DINGOES TOUTED AS WILDLIFE'S SAVIOUR
Dani Cooper
ABC Science OnlineDingoes should be reintroduced into large tracts of Australian sheep grazing country to control feral animals that would otherwise threaten native fauna, a wildlife expert says.
Professor Chris Dickman, of the Institute of Wildlife Research at the University of Sydney, also says it may be time to consider pulling down the dingo fence that was built in the 1880s to keep dingoes from livestock in southeast Australia.
He says Australians, particularly the livestock farming community, need to rethink their attitude towards the country's native dog.
In a range of papers to be presented this week at the Biodiversity Extinction Crisis Conference in Sydney, Dickman and his colleagues argue the dingo is critical to saving threatened native species and restoring biodiversity in areas that have been devastated by drought and sheep farming.
Dickman says Australia has the world's highest rate of mammal extinction with 27 species and sub-species lost since European settlement in 1788, 'which is as much as the rest of the world combined in the same period'.
Research shows two introduced predators, the red fox and feral cat, are the main cause of many extinctions and reductions in mammal species and that dingoes keep down their numbers.
'Where dingoes occur in big numbers, cats and foxes don't,' Dickman says.
His study of the 325,000 square kilometre rangeland region of western New South Wales (NSW) shows 72 native species have been lost and 40% of the original marsupial population has disappeared from the area he describes as a 'conservation wasteland'.
Threatened
He says the reintroduction of the dingo, tied with sympathetic management practices, could help save 21 nationally or regionally threatened species of native mammals in the area.
'Such management should begin in national parks and private conservation areas and supplant sheep flocks in areas where these are now ecologically and economically unsustainable,' he says.
Those areas include western NSW, parts of Central Queensland and the southwest corner of Western Australia.

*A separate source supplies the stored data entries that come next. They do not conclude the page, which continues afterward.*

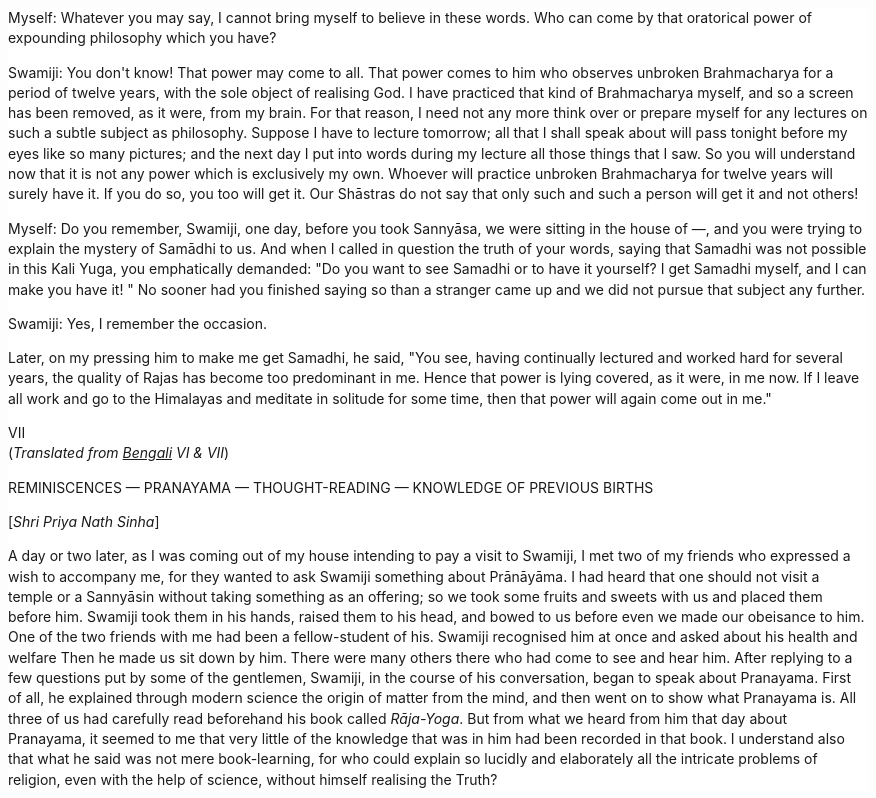 Myself: Whatever you may say, I cannot bring myself to believe in these
words. Who can come by that oratorical power of expounding philosophy
which you have?

Swamiji: You don't know! That power may come to all. That power comes to
him who observes unbroken Brahmacharya for a period of twelve years,
with the sole object of realising God. I have practiced that kind of
Brahmacharya myself, and so a screen has been removed, as it were, from
my brain. For that reason, I need not any more think over or prepare
myself for any lectures on such a subtle subject as philosophy. Suppose
I have to lecture tomorrow; all that I shall speak about will pass
tonight before my eyes like so many pictures; and the next day I put
into words during my lecture all those things that I saw. So you will
understand now that it is not any power which is exclusively my own.
Whoever will practice unbroken Brahmacharya for twelve years will surely
have it. If you do so, you too will get it. Our Shāstras do not say that
only such and such a person will get it and not others!

Myself: Do you remember, Swamiji, one day, before you took Sannyāsa, we
were sitting in the house of —, and you were trying to explain the
mystery of Samādhi to us. And when I called in question the truth of
your words, saying that Samadhi was not possible in this Kali Yuga, you
emphatically demanded: "Do you want to see Samadhi or to have it
yourself? I get Samadhi myself, and I can make you have it! " No sooner
had you finished saying so than a stranger came up and we did not pursue
that subject any further.

Swamiji: Yes, I remember the occasion.

Later, on my pressing him to make me get Samadhi, he said, "You see,
having continually lectured and worked hard for several years, the
quality of Rajas has become too predominant in me. Hence that power is
lying covered, as it were, in me now. If I leave all work and go to the
Himalayas and meditate in solitude for some time, then that power will
again come out in me."

VII  
(*Translated from [Bengali](pns_b9_250_e5_06_07.pdf) VI & VII*)

REMINISCENCES — PRANAYAMA — THOUGHT-READING — KNOWLEDGE OF PREVIOUS
BIRTHS

\[*Shri Priya Nath Sinha*\]

A day or two later, as I was coming out of my house intending to pay a
visit to Swamiji, I met two of my friends who expressed a wish to
accompany me, for they wanted to ask Swamiji something about Prānāyāma.
I had heard that one should not visit a temple or a Sannyāsin without
taking something as an offering; so we took some fruits and sweets with
us and placed them before him. Swamiji took them in his hands, raised
them to his head, and bowed to us before even we made our obeisance to
him. One of the two friends with me had been a fellow-student of his.
Swamiji recognised him at once and asked about his health and welfare
Then he made us sit down by him. There were many others there who had
come to see and hear him. After replying to a few questions put by some
of the gentlemen, Swamiji, in the course of his conversation, began to
speak about Pranayama. First of all, he explained through modern science
the origin of matter from the mind, and then went on to show what
Pranayama is. All three of us had carefully read beforehand his book
called *Rāja-Yoga*. But from what we heard from him that day about
Pranayama, it seemed to me that very little of the knowledge that was in
him had been recorded in that book. I understand also that what he said
was not mere book-learning, for who could explain so lucidly and
elaborately all the intricate problems of religion, even with the help
of science, without himself realising the Truth?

He has targeted Sturt National Park in the far-western corner of NSW as the site to begin the scheme.
Dickman says rural communities need to be encouraged to allow the dingo, Australia's largest land predator, into livestock farming areas.
In the US, he says, there are programs that help sheep and predators such as grey wolves and coyotes co-exist.
Donkeys stand guard
These include schemes to compensate farmers for killed livestock and the use of guard animals such as donkeys and alpacas that attack predators when they approach sheep.

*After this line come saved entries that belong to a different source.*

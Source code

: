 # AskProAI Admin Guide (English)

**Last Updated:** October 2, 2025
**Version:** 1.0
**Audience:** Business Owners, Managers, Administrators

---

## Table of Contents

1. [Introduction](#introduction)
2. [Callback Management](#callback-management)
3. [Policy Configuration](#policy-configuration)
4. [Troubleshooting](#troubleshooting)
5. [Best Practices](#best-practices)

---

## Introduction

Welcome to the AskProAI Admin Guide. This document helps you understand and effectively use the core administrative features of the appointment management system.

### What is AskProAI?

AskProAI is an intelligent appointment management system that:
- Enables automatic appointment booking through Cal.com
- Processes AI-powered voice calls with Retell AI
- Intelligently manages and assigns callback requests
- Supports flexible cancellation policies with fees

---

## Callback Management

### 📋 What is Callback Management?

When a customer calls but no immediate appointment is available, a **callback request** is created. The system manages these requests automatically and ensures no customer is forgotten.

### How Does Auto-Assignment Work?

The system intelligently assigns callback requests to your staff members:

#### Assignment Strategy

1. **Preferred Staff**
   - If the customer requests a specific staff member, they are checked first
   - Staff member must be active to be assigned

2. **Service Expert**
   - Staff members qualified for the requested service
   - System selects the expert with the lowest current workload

'These schemes have worked elsewhere, we just haven't been brave enough to raise them,' Dickman says.
The ecologist has another Australian icon in his sights, suggesting it is time to debate the future of the dingo fence, which stretches 5400 kilometres across the continent from Western Australia to Queensland.
The dingo fence is a 'disaster from a biological point of view', Dickman says because of the increase in fox and cat numbers and decrease in small mammal numbers in areas where the dingoes are locked out of.
But he concedes it 'won't come down any time soon'.
'At the moment you've got a bunch of scientists saying the dingo is great ... but we know the idea is going to get nowhere unless we engage much more forcefully with the agricultural community,' he says.
Dingoes to the rescue of threatened species
From The Australian
By Leigh Dayton
July 11, 2007 12:00am
Based on research in a 325,000sq km rangeland region of New South Wales, Chris Dickman of the University of Sydney claims Canis lupus dingo could help protect 21 nationally or regionally threatened species of native animals living in the semi-arid heartland of Australia.
'It's fair to say it's not a popular idea,' Professor Dickman said at an international biodiversity conference held at the University of NSW.
According to Professor Dickman, dingoes would help to control feral foxes and cats that he claimed were behind the decrease in numbers and extinction of small animals such as the NSW bilby and species of native mice.
He said 40 per cent of marsupials and 75 per cent of native mice are now extinct in semi-arid regions of western NSW, central Queensland and parts of Western Australia.
'It's unparalleled,' he said of the loss.
Pointing to experience in the US, where wolves and coyotes have been reintroduced to rangelands as well as to wild areas, Professor Dickman said: 'There are ways to encourage people (to accept reintroduction) where livestock occurs.'
Professor Dickman claimed that work in the study area revealed that dingoes are often wrongly blamed for damage to livestock.
The usual culprits, he said, were 'town dogs'.